Bar chart showing the top-five Jamstack and whether they have a “good” Cumulative Layout Shift experience. Gatsby has a “good experience” at 66% for both desktop and mobile sites, Next.js is 48% desktop and 49% on mobile sites, Nuxt.js is 45% desktop and 46% on mobile sites, Hugo has 74% for desktop and 78% on mobile sites, and Jekyll is 82% for both desktop and mobile sites.

The top-five Jamstack frameworks do OK here. About 65% of web pages loaded by top-five Jamstack frameworks have a “good” CLS experience, with this figure rising to 82% on mobile. Across all the average desktop and mobile score is 65%. Next.js and Nuxt.js are both under 50% and have work to do here. Educating developers and documenting how to avoid bad CLS scores can go a long way.

Conclusion

Jamstack, both as a concept and a stack, has picked up importance in the last year. Stats suggest almost twice as many Jamstack sites exist now than in 2019. Developers enjoy a better development experience by separating the frontend from the backend (a headless CMS, serverless functions, or third-party services). But what about the real-user experience of browsing Jamstack sites?
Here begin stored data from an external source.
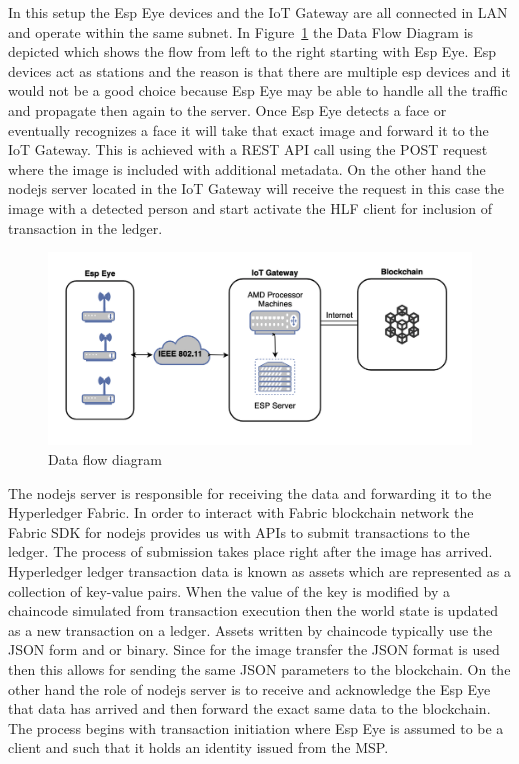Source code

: In this setup the Esp Eye devices and the IoT Gateway are all connected in LAN and operate within the same subnet. In Figure~\ref{fig:dataflow} the Data Flow Diagram is depicted which shows the flow from left to the right starting with Esp Eye. Esp devices act as stations and the reason is that there are multiple esp devices and it would not be a good choice because Esp Eye may be able to handle all the traffic and propagate then again to the server. 
Once Esp Eye detects a face or eventually recognizes a face it will take that exact image and forward it to the IoT Gateway. This is achieved with a REST API call using the POST request where the image is included with additional metadata. On the other hand the nodejs server located in the IoT Gateway will receive the request in this case the image with  a detected person and start activate the HLF client for inclusion of transaction in the ledger.


\begin{figure}[!htb]
    \centering
    \includegraphics[width=1\textwidth]{figures/dataflow.png}
    \caption{Data flow diagram}
    \label{fig:dataflow}
\end{figure}
The nodejs server is responsible for receiving the data and forwarding it to the Hyperledger Fabric. 
In order to interact with Fabric blockchain network the Fabric SDK for nodejs provides us with APIs to submit transactions to the ledger. The process of submission takes place right after the image has arrived. Hyperledger ledger transaction data is known as assets which are represented as a collection of key-value pairs. When the value of the key is modified by a chaincode simulated from transaction execution then the world state is updated as a new transaction on a ledger. Assets written by chaincode typically use the JSON form and or binary. Since for the image transfer the JSON format is used then this allows for sending the same JSON parameters to the blockchain. On the other hand the role of nodejs server is to receive and acknowledge the Esp Eye that data has arrived and then forward the exact same data to the blockchain. The process begins with transaction initiation where Esp Eye is assumed to be a client and such that it holds an identity issued from the MSP. 

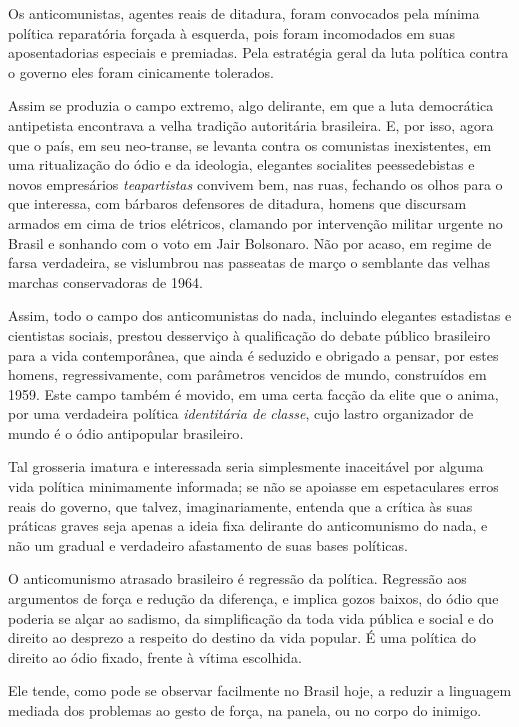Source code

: Os anticomunistas, agentes reais de ditadura, foram convocados pela
mínima política reparatória forçada à esquerda, pois foram incomodados
em suas aposentadorias especiais e premiadas. Pela estratégia geral da
luta política contra o governo eles foram cinicamente tolerados.

Assim se produzia o campo extremo, algo delirante, em que a luta
democrática antipetista encontrava a velha tradição autoritária
brasileira. E, por isso, agora que o país, em seu neo-transe, se levanta
contra os comunistas inexistentes, em uma ritualização do ódio e da
ideologia, elegantes socialites peessedebistas e novos empresários
\emph{teapartistas} convivem bem, nas ruas, fechando os olhos para o que
interessa, com bárbaros defensores de ditadura, homens que discursam
armados em cima de trios elétricos, clamando por intervenção militar
urgente no Brasil e sonhando com o voto em Jair Bolsonaro. Não por
acaso, em regime de farsa verdadeira, se vislumbrou nas passeatas de
março o semblante das velhas marchas conservadoras de 1964.

Assim, todo o campo dos anticomunistas do nada, incluindo elegantes
estadistas e cientistas sociais, prestou desserviço à qualificação do
debate público brasileiro para a vida contemporânea, que ainda é
seduzido e obrigado a pensar, por estes homens, regressivamente, com
parâmetros vencidos de mundo, construídos em 1959. Este campo também é
movido, em uma certa facção da elite que o anima, por uma verdadeira
política \emph{identitária de} \emph{classe}, cujo lastro organizador de
mundo é o ódio antipopular brasileiro\emph{. }

Tal grosseria imatura e interessada seria simplesmente inaceitável por
alguma vida política minimamente informada; se não se apoiasse em
espetaculares erros reais do governo, que talvez, imaginariamente,
entenda que a crítica às suas práticas graves seja apenas a ideia fixa
delirante do anticomunismo do nada, e não um gradual e verdadeiro
afastamento de suas bases políticas.

O anticomunismo atrasado brasileiro é regressão da política. Regressão
aos argumentos de força e redução da diferença, e implica gozos baixos,
do ódio que poderia se alçar ao sadismo, da simplificação da toda vida
pública e social e do direito ao desprezo a respeito do destino da vida
popular. É uma política do direito ao ódio fixado, frente à vítima
escolhida.

Ele tende, como pode se observar facilmente no Brasil hoje, a reduzir a
linguagem mediada dos problemas ao gesto de força, na panela, ou no
corpo do inimigo.

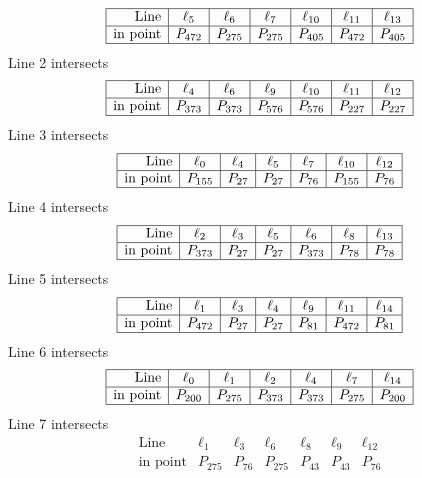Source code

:\documentclass{article}
\begin{document}
{$$\begin{array}{|r*{6}{|c}|}
\hline
\mbox{Line}  & \ell_{5} & \ell_{6} & \ell_{7} & \ell_{10} & \ell_{11} & \ell_{13}\\
\hline
\mbox{in point}  & P_{472} & P_{275} & P_{275} & P_{405} & P_{472} & P_{405}\\
\hline
\end{array}
$$
Line 2 intersects 
$$
\begin{array}{|r*{6}{|c}|}
\hline
\mbox{Line}  & \ell_{4} & \ell_{6} & \ell_{9} & \ell_{10} & \ell_{11} & \ell_{12}\\
\hline
\mbox{in point}  & P_{373} & P_{373} & P_{576} & P_{576} & P_{227} & P_{227}\\
\hline
\end{array}
$$
Line 3 intersects 
$$
\begin{array}{|r*{6}{|c}|}
\hline
\mbox{Line}  & \ell_{0} & \ell_{4} & \ell_{5} & \ell_{7} & \ell_{10} & \ell_{12}\\
\hline
\mbox{in point}  & P_{155} & P_{27} & P_{27} & P_{76} & P_{155} & P_{76}\\
\hline
\end{array}
$$
Line 4 intersects 
$$
\begin{array}{|r*{6}{|c}|}
\hline
\mbox{Line}  & \ell_{2} & \ell_{3} & \ell_{5} & \ell_{6} & \ell_{8} & \ell_{13}\\
\hline
\mbox{in point}  & P_{373} & P_{27} & P_{27} & P_{373} & P_{78} & P_{78}\\
\hline
\end{array}
$$
Line 5 intersects 
$$
\begin{array}{|r*{6}{|c}|}
\hline
\mbox{Line}  & \ell_{1} & \ell_{3} & \ell_{4} & \ell_{9} & \ell_{11} & \ell_{14}\\
\hline
\mbox{in point}  & P_{472} & P_{27} & P_{27} & P_{81} & P_{472} & P_{81}\\
\hline
\end{array}
$$
Line 6 intersects 
$$
\begin{array}{|r*{6}{|c}|}
\hline
\mbox{Line}  & \ell_{0} & \ell_{1} & \ell_{2} & \ell_{4} & \ell_{7} & \ell_{14}\\
\hline
\mbox{in point}  & P_{200} & P_{275} & P_{373} & P_{373} & P_{275} & P_{200}\\
\hline
\end{array}
$$
Line 7 intersects 
$$
\begin{array}{|r*{6}{|c}|}
\hline
\mbox{Line}  & \ell_{1} & \ell_{3} & \ell_{6} & \ell_{8} & \ell_{9} & \ell_{12}\\
\hline
\mbox{in point}  & P_{275} & P_{76} & P_{275} & P_{43} & P_{43} & P_{76}\\

\end{array}$$}
\end{document}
We’ve reviewed the adoption of Jamstack, user experience of websites created by these Jamstack frameworks, and for the first time looked at the impact of Jamstack on the environment. We have answered many questions here but leave further questions unanswered.

There are frameworks like Eleventy which we weren’t able to measure or analyze since there is no pattern available to determine the usage of such frameworks, which has an impact on the data presented here. Next.js dominates usage and offers both Static Site Generation and Server-Side Rendering, separating the two in this data is nearly impossible since it also offers incremental Static Generation. Further research building on this chapter will be gratefully received.

Moreover, we have highlighted some areas which need attention from the Jamstack community. We hope there will be progress to share in the 2021 report. Different Jamstack frameworks can start to document how to improve real user experience by looking at Core Web Vitals.

Vercel, one of the CDNs meant to host Jamstack sites, has built an analytics offering called Real User Experience Score. While other performance measuring tools like Lighthouse estimate your user’s experience by running a simulation in a lab, Vercel’s Real Experience Score is calculated using real data points collected from the devices of the actual users of your application.

It is probably worth noting here that Vercel created and maintains Next.js, since Next.js had low LCP scores. This new offering could mean we can hope to see a marked improvement in those scores next year. This would be extremely helpful information for users and developers alike.

Jamstack frameworks are improving the developer experience of building sites. Let’s work towards continued progress for improving the real-user experience of browsing Jamstack sites.